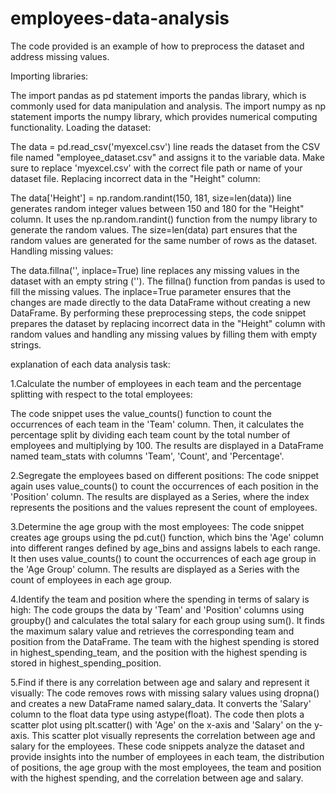 # employees-data-analysis
The code provided is an example of how to preprocess the dataset and address missing values.

Importing libraries:

The import pandas as pd statement imports the pandas library, which is commonly used for data manipulation and analysis.
The import numpy as np statement imports the numpy library, which provides numerical computing functionality.
Loading the dataset:

The data = pd.read_csv('myexcel.csv') line reads the dataset from the CSV file named "employee_dataset.csv" and assigns it to the variable data.
Make sure to replace 'myexcel.csv' with the correct file path or name of your dataset file.
Replacing incorrect data in the "Height" column:

The data['Height'] = np.random.randint(150, 181, size=len(data)) line generates random integer values between 150 and 180 for the "Height" column.
It uses the np.random.randint() function from the numpy library to generate the random values.
The size=len(data) part ensures that the random values are generated for the same number of rows as the dataset.
Handling missing values:

The data.fillna('', inplace=True) line replaces any missing values in the dataset with an empty string ('').
The fillna() function from pandas is used to fill the missing values.
The inplace=True parameter ensures that the changes are made directly to the data DataFrame without creating a new DataFrame.
By performing these preprocessing steps, the code snippet prepares the dataset by replacing incorrect data in the "Height" column with random values and handling any missing values by filling them with empty strings.

explanation of each data analysis task:

1.Calculate the number of employees in each team and the percentage splitting with respect to the total employees:

The code snippet uses the value_counts() function to count the occurrences of each team in the 'Team' column.
Then, it calculates the percentage split by dividing each team count by the total number of employees and multiplying by 100.
The results are displayed in a DataFrame named team_stats with columns 'Team', 'Count', and 'Percentage'.

2.Segregate the employees based on different positions:
The code snippet again uses value_counts() to count the occurrences of each position in the 'Position' column.
The results are displayed as a Series, where the index represents the positions and the values represent the count of employees.

3.Determine the age group with the most employees:
The code snippet creates age groups using the pd.cut() function, which bins the 'Age' column into different ranges defined by age_bins and assigns labels to each range.
It then uses value_counts() to count the occurrences of each age group in the 'Age Group' column.
The results are displayed as a Series with the count of employees in each age group.

4.Identify the team and position where the spending in terms of salary is high:
The code groups the data by 'Team' and 'Position' columns using groupby() and calculates the total salary for each group using sum().
It finds the maximum salary value and retrieves the corresponding team and position from the DataFrame.
The team with the highest spending is stored in highest_spending_team, and the position with the highest spending is stored in highest_spending_position.

5.Find if there is any correlation between age and salary and represent it visually:
The code removes rows with missing salary values using dropna() and creates a new DataFrame named salary_data.
It converts the 'Salary' column to the float data type using astype(float).
The code then plots a scatter plot using plt.scatter() with 'Age' on the x-axis and 'Salary' on the y-axis.
This scatter plot visually represents the correlation between age and salary for the employees.
These code snippets analyze the dataset and provide insights into the number of employees in each team, the distribution of positions, the age group with the most employees, the team and position with the highest spending, and the correlation between age and salary.
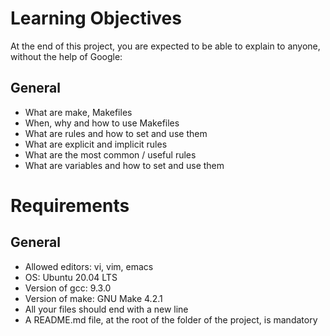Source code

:# Learning Objectives

At the end of this project, you are expected to be able to explain to anyone, without the help of Google:

## General

- What are make, Makefiles
- When, why and how to use Makefiles
- What are rules and how to set and use them
- What are explicit and implicit rules
- What are the most common / useful rules
- What are variables and how to set and use them

# Requirements

## General

- Allowed editors: vi, vim, emacs
- OS: Ubuntu 20.04 LTS
- Version of gcc: 9.3.0
- Version of make: GNU Make 4.2.1
- All your files should end with a new line
- A README.md file, at the root of the folder of the project, is mandatory

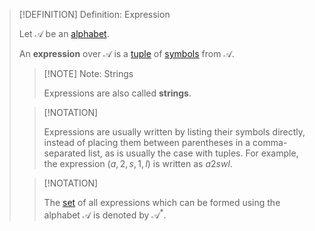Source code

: >[!DEFINITION] Definition: Expression
>
>Let $\mathcal{A}$ be an [alphabet](Alphabet.md).
>
>An **expression** over $\mathcal{A}$ is a [tuple](../../Set%20Theory/Tuple.md) of [symbols](Alphabet.md) from $\mathcal{A}$.
>
>>[!NOTE] Note: Strings
>>
>>Expressions are also called **strings**.
>>
>
>>[!NOTATION]
>>
>>Expressions are usually written by listing their symbols directly, instead of placing them between parentheses in a comma-separated list, as is usually the case with tuples. For example, the expression $(a, 2, s, 1, l)$ is written as $a2swl$.
>>
>>
>
>>[!NOTATION]
>>
>>The [set](../../Set%20Theory/Set.md) of all expressions which can be formed using the alphabet $\mathcal{A}$ is denoted by $\mathcal{A}^\ast$.
>>
>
◆ ◆ ◆ ◆ ◆
**WHAT TO DO**
Provide an exact copy of the records, excluding every picture.

**RESULT OF THIS EXERCISE**
 # employees-data-analysis
The code provided is an example of how to preprocess the dataset and address missing values.

Importing libraries:

The import pandas as pd statement imports the pandas library, which is commonly used for data manipulation and analysis.
The import numpy as np statement imports the numpy library, which provides numerical computing functionality.
Loading the dataset:

The data = pd.read_csv('myexcel.csv') line reads the dataset from the CSV file named "employee_dataset.csv" and assigns it to the variable data.
Make sure to replace 'myexcel.csv' with the correct file path or name of your dataset file.
Replacing incorrect data in the "Height" column:

The data['Height'] = np.random.randint(150, 181, size=len(data)) line generates random integer values between 150 and 180 for the "Height" column.
It uses the np.random.randint() function from the numpy library to generate the random values.
The size=len(data) part ensures that the random values are generated for the same number of rows as the dataset.
Handling missing values:

The data.fillna('', inplace=True) line replaces any missing values in the dataset with an empty string ('').
The fillna() function from pandas is used to fill the missing values.
The inplace=True parameter ensures that the changes are made directly to the data DataFrame without creating a new DataFrame.
By performing these preprocessing steps, the code snippet prepares the dataset by replacing incorrect data in the "Height" column with random values and handling any missing values by filling them with empty strings.

explanation of each data analysis task:

1.Calculate the number of employees in each team and the percentage splitting with respect to the total employees:

The code snippet uses the value_counts() function to count the occurrences of each team in the 'Team' column.
Then, it calculates the percentage split by dividing each team count by the total number of employees and multiplying by 100.
The results are displayed in a DataFrame named team_stats with columns 'Team', 'Count', and 'Percentage'.

2.Segregate the employees based on different positions:
The code snippet again uses value_counts() to count the occurrences of each position in the 'Position' column.
The results are displayed as a Series, where the index represents the positions and the values represent the count of employees.

3.Determine the age group with the most employees:
The code snippet creates age groups using the pd.cut() function, which bins the 'Age' column into different ranges defined by age_bins and assigns labels to each range.
It then uses value_counts() to count the occurrences of each age group in the 'Age Group' column.
The results are displayed as a Series with the count of employees in each age group.

4.Identify the team and position where the spending in terms of salary is high:
The code groups the data by 'Team' and 'Position' columns using groupby() and calculates the total salary for each group using sum().
It finds the maximum salary value and retrieves the corresponding team and position from the DataFrame.
The team with the highest spending is stored in highest_spending_team, and the position with the highest spending is stored in highest_spending_position.

5.Find if there is any correlation between age and salary and represent it visually:
The code removes rows with missing salary values using dropna() and creates a new DataFrame named salary_data.
It converts the 'Salary' column to the float data type using astype(float).
The code then plots a scatter plot using plt.scatter() with 'Age' on the x-axis and 'Salary' on the y-axis.
This scatter plot visually represents the correlation between age and salary for the employees.
These code snippets analyze the dataset and provide insights into the number of employees in each team, the distribution of positions, the age group with the most employees, the team and position with the highest spending, and the correlation between age and salary.
Source code

:# Learning Objectives

At the end of this project, you are expected to be able to explain to anyone, without the help of Google:

## General

- What are make, Makefiles
- When, why and how to use Makefiles
- What are rules and how to set and use them
- What are explicit and implicit rules
- What are the most common / useful rules
- What are variables and how to set and use them

# Requirements

## General

- Allowed editors: vi, vim, emacs
- OS: Ubuntu 20.04 LTS
- Version of gcc: 9.3.0
- Version of make: GNU Make 4.2.1
- All your files should end with a new line
- A README.md file, at the root of the folder of the project, is mandatory

Source code

: >[!DEFINITION] Definition: Expression
>
>Let $\mathcal{A}$ be an [alphabet](Alphabet.md).
>
>An **expression** over $\mathcal{A}$ is a [tuple](../../Set%20Theory/Tuple.md) of [symbols](Alphabet.md) from $\mathcal{A}$.
>
>>[!NOTE] Note: Strings
>>
>>Expressions are also called **strings**.
>>
>
>>[!NOTATION]
>>
>>Expressions are usually written by listing their symbols directly, instead of placing them between parentheses in a comma-separated list, as is usually the case with tuples. For example, the expression $(a, 2, s, 1, l)$ is written as $a2swl$.
>>
>>
>
>>[!NOTATION]
>>
>>The [set](../../Set%20Theory/Set.md) of all expressions which can be formed using the alphabet $\mathcal{A}$ is denoted by $\mathcal{A}^\ast$.
>>
>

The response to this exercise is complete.